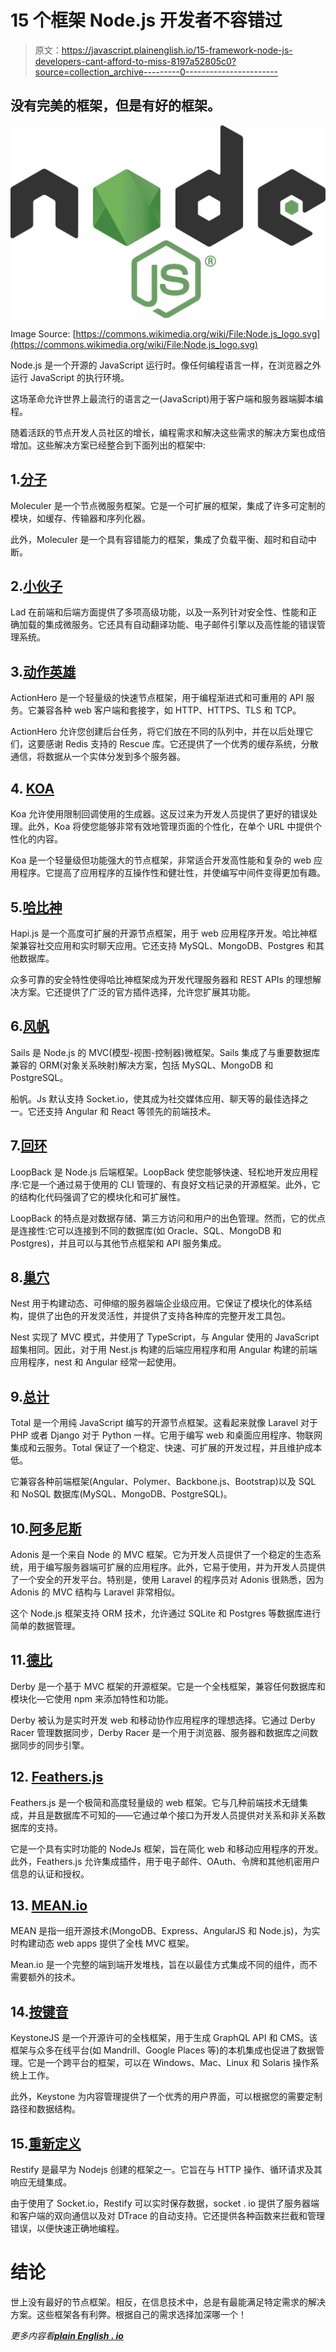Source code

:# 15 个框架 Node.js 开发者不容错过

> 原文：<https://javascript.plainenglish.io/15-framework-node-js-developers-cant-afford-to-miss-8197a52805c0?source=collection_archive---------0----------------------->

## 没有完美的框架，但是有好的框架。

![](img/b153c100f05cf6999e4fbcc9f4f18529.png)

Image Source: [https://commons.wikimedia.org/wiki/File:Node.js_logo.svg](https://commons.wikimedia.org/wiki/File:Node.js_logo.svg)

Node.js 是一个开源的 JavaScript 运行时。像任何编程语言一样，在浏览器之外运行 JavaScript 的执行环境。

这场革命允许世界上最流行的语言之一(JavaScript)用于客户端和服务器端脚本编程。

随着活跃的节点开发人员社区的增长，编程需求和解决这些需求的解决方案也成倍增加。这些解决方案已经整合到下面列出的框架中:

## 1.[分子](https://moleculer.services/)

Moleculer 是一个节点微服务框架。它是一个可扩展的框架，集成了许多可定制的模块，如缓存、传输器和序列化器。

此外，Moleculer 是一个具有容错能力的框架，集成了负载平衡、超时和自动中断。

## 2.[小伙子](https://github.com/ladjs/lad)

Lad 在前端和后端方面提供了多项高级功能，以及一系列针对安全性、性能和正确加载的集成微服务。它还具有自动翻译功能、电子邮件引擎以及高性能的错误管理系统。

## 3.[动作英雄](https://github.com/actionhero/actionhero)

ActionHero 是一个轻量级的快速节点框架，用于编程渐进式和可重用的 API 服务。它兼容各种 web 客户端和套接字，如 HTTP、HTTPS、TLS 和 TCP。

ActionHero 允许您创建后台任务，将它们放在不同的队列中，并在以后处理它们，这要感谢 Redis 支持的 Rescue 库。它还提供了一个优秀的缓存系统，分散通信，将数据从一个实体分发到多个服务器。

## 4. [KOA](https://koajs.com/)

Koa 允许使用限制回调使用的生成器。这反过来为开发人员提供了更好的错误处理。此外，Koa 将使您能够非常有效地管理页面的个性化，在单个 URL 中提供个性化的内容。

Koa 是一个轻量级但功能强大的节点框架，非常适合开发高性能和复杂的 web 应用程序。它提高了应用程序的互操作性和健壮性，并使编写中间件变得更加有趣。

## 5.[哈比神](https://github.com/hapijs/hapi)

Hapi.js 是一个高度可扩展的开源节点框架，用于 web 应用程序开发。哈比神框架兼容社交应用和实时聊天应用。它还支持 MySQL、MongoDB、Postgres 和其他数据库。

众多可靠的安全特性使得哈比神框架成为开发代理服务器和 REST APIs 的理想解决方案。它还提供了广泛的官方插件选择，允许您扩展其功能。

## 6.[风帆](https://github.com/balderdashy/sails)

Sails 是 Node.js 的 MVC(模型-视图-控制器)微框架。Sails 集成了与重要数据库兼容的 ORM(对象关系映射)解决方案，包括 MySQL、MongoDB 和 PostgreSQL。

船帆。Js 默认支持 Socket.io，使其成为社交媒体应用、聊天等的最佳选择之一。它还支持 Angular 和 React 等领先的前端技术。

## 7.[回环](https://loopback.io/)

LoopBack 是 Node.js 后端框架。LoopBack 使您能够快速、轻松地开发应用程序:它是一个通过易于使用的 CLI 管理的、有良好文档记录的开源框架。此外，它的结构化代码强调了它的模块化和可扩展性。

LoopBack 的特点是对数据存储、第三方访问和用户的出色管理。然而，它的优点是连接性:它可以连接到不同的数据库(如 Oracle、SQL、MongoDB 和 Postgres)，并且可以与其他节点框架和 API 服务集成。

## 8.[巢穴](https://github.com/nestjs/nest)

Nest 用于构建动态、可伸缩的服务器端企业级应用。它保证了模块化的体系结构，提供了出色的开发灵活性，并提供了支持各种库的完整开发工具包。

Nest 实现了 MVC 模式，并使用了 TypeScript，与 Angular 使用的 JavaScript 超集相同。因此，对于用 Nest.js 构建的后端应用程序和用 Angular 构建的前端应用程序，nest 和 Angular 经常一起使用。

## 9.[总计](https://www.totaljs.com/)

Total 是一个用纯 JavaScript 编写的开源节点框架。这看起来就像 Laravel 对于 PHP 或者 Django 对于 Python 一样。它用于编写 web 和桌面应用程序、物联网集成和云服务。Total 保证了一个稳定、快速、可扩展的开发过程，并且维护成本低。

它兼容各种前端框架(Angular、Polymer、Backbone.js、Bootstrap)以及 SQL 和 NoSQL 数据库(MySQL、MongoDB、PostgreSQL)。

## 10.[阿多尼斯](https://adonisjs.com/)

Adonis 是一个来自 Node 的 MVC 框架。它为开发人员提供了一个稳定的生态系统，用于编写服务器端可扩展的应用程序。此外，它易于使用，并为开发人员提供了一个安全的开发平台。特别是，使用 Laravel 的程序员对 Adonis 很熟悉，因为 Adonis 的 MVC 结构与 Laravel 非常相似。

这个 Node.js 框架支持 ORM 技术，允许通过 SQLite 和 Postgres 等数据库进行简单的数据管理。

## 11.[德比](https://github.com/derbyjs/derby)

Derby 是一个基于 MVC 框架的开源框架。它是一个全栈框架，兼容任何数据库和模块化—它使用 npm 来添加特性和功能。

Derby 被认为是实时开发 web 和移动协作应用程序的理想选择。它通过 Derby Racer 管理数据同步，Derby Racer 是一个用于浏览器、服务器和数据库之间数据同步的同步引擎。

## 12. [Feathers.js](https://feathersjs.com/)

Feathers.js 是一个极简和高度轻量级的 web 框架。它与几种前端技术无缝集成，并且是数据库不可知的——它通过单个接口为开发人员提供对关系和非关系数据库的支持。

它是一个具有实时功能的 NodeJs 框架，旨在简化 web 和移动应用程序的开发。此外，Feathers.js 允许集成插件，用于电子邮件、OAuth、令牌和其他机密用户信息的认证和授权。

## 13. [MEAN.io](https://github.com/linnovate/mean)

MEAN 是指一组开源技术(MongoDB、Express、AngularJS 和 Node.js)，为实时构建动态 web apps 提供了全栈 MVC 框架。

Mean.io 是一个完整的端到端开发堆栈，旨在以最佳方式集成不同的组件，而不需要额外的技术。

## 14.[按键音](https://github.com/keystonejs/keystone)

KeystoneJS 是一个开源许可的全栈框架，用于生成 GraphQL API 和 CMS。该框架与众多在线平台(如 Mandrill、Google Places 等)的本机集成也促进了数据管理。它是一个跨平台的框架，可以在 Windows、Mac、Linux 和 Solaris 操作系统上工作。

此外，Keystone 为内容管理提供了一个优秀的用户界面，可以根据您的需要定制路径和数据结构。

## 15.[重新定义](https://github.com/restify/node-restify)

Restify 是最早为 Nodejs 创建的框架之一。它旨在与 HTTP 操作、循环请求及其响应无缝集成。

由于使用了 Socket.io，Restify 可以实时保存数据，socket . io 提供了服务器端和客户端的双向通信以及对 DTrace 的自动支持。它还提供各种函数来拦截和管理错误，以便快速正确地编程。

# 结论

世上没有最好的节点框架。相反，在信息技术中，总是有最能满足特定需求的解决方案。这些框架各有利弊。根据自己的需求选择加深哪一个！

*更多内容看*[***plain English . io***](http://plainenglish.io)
---
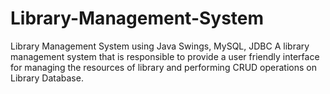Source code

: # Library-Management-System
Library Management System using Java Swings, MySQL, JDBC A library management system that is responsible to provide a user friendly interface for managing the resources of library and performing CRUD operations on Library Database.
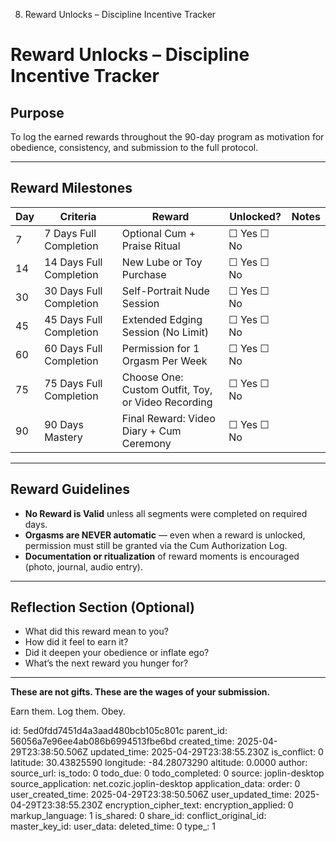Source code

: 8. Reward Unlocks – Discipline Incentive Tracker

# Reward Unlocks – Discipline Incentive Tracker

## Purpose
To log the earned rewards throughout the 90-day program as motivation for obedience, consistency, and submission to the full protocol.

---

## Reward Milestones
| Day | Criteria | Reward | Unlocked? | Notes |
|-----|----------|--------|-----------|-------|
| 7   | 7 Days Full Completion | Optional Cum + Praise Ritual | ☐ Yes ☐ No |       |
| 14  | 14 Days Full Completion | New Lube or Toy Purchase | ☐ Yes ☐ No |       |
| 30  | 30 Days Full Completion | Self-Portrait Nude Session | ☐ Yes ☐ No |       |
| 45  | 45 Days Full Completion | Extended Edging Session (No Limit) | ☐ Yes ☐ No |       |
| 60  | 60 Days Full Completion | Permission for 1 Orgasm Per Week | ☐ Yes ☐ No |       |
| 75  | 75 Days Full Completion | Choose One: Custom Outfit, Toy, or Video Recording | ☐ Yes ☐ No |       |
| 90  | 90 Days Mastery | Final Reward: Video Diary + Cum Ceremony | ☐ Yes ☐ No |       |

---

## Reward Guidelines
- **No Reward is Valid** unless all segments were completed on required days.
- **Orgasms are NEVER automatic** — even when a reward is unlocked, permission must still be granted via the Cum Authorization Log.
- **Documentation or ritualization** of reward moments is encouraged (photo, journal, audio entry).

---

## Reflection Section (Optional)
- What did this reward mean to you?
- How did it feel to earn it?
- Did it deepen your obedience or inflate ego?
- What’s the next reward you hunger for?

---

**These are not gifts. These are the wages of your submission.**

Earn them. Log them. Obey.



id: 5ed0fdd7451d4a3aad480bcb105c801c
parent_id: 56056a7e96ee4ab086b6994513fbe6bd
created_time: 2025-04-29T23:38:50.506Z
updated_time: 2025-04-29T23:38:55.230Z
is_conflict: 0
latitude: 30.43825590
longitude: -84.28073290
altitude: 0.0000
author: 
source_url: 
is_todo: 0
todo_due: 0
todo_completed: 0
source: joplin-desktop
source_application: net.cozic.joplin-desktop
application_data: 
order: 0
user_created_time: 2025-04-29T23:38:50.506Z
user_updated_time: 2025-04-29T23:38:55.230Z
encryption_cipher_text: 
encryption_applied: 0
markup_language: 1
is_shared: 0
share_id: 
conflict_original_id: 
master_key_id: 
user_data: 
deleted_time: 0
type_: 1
==
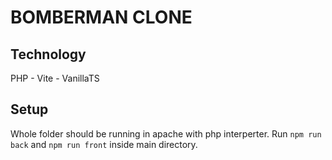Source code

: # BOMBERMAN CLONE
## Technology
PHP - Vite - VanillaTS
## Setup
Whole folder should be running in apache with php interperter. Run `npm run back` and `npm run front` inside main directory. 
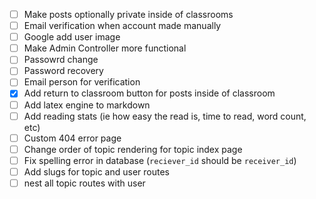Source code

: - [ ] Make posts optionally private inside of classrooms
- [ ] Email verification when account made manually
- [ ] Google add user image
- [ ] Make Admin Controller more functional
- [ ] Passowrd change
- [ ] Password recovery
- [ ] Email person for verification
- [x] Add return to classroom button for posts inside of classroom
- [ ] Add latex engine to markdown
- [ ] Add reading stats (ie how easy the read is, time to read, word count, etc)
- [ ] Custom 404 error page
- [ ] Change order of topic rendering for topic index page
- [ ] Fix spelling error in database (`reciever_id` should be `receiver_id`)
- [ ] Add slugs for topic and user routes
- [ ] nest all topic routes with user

### ABOUT THIS TASK
Work through the records above line by line and count those that hold the string "topic". Give only the result.

### SOLUTION TO THE PROBLEM
3